• _Action item_: Search the listing below for the word "schema", and copy every line in which it turns up.

• _Data supplied_:
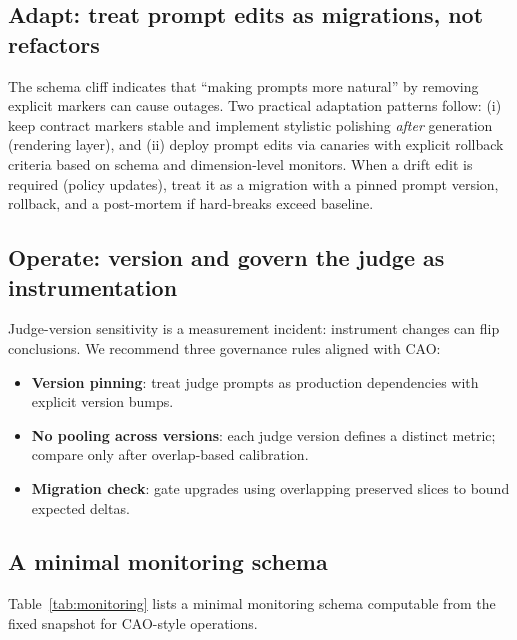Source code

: \documentclass{article}
\begin{document}
\subsection{Adapt: treat prompt edits as migrations, not refactors}
The schema cliff indicates that ``making prompts more natural'' by removing explicit markers can cause outages.
Two practical adaptation patterns follow:
(i) keep contract markers stable and implement stylistic polishing \emph{after} generation (rendering layer), and
(ii) deploy prompt edits via canaries with explicit rollback criteria based on schema and dimension-level monitors.
When a drift edit is required (policy updates), treat it as a migration with a pinned prompt version, rollback, and a post-mortem if hard-breaks exceed baseline.

\subsection{Operate: version and govern the judge as instrumentation}
Judge-version sensitivity is a measurement incident: instrument changes can flip conclusions.
We recommend three governance rules aligned with CAO:
\begin{itemize}[leftmargin=1.2em, itemsep=2pt, topsep=2pt]
  \item \textbf{Version pinning}: treat judge prompts as production dependencies with explicit version bumps.
  \item \textbf{No pooling across versions}: each judge version defines a distinct metric; compare only after overlap-based calibration.
 \item \textbf{Migration check}: gate upgrades using overlapping preserved slices to bound expected deltas.
\end{itemize}

\subsection{A minimal monitoring schema}
Table~\ref{tab:monitoring} lists a minimal monitoring schema computable from the fixed snapshot for CAO-style operations.
 
\end{document}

• _Response to the task_:
The schema cliff indicates that ``making prompts more natural'' by removing explicit markers can cause outages.
(ii) deploy prompt edits via canaries with explicit rollback criteria based on schema and dimension-level monitors.
\subsection{A minimal monitoring schema}
Table~\ref{tab:monitoring} lists a minimal monitoring schema computable from the fixed snapshot for CAO-style operations.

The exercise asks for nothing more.